**Work request**
Your response should be the complete listing, returned exactly as written.

**Provided entries**
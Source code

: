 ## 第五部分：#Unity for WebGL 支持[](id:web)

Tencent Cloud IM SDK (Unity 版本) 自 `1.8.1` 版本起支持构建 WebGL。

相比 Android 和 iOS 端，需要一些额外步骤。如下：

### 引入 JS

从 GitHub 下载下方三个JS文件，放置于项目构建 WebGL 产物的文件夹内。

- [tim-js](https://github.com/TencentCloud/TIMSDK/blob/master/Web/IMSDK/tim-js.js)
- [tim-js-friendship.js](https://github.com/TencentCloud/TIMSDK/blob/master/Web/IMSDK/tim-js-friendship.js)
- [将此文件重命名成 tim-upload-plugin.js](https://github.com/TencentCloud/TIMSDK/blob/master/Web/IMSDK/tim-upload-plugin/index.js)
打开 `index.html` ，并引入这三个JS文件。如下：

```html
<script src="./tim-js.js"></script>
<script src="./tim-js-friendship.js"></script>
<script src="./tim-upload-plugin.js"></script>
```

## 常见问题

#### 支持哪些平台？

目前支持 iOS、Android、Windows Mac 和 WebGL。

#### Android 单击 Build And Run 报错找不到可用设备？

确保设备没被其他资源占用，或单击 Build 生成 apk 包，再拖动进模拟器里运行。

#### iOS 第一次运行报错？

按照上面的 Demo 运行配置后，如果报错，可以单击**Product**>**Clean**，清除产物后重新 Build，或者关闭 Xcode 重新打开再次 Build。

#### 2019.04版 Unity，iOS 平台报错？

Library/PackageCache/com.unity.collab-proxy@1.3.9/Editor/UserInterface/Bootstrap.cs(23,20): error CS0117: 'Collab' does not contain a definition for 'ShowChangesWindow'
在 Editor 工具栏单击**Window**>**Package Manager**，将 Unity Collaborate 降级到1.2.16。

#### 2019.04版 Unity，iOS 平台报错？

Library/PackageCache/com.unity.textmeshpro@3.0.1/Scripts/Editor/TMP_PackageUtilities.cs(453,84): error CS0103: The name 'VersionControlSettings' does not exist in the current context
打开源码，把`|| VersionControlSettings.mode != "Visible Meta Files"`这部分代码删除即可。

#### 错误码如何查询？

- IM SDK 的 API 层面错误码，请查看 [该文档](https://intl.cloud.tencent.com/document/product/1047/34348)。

**Solution to the exercise**
Source code

: ## 第五部分：#Unity for WebGL 支持[](id:web)

Tencent Cloud IM SDK (Unity 版本) 自 `1.8.1` 版本起支持构建 WebGL。

相比 Android 和 iOS 端，需要一些额外步骤。如下：

### 引入 JS

从 GitHub 下载下方三个JS文件，放置于项目构建 WebGL 产物的文件夹内。

- [tim-js](https://github.com/TencentCloud/TIMSDK/blob/master/Web/IMSDK/tim-js.js)
- [tim-js-friendship.js](https://github.com/TencentCloud/TIMSDK/blob/master/Web/IMSDK/tim-js-friendship.js)
- [将此文件重命名成 tim-upload-plugin.js](https://github.com/TencentCloud/TIMSDK/blob/master/Web/IMSDK/tim-upload-plugin/index.js)
打开 `index.html` ，并引入这三个JS文件。如下：

```html
<script src="./tim-js.js"></script>
<script src="./tim-js-friendship.js"></script>
<script src="./tim-upload-plugin.js"></script>
```

## 常见问题

#### 支持哪些平台？

目前支持 iOS、Android、Windows Mac 和 WebGL。

#### Android 单击 Build And Run 报错找不到可用设备？

确保设备没被其他资源占用，或单击 Build 生成 apk 包，再拖动进模拟器里运行。

#### iOS 第一次运行报错？

按照上面的 Demo 运行配置后，如果报错，可以单击**Product**>**Clean**，清除产物后重新 Build，或者关闭 Xcode 重新打开再次 Build。

#### 2019.04版 Unity，iOS 平台报错？

Library/PackageCache/com.unity.collab-proxy@1.3.9/Editor/UserInterface/Bootstrap.cs(23,20): error CS0117: 'Collab' does not contain a definition for 'ShowChangesWindow'
在 Editor 工具栏单击**Window**>**Package Manager**，将 Unity Collaborate 降级到1.2.16。

#### 2019.04版 Unity，iOS 平台报错？

Library/PackageCache/com.unity.textmeshpro@3.0.1/Scripts/Editor/TMP_PackageUtilities.cs(453,84): error CS0103: The name 'VersionControlSettings' does not exist in the current context
打开源码，把`|| VersionControlSettings.mode != "Visible Meta Files"`这部分代码删除即可。

#### 错误码如何查询？

- IM SDK 的 API 层面错误码，请查看 [该文档](https://intl.cloud.tencent.com/document/product/1047/34348)。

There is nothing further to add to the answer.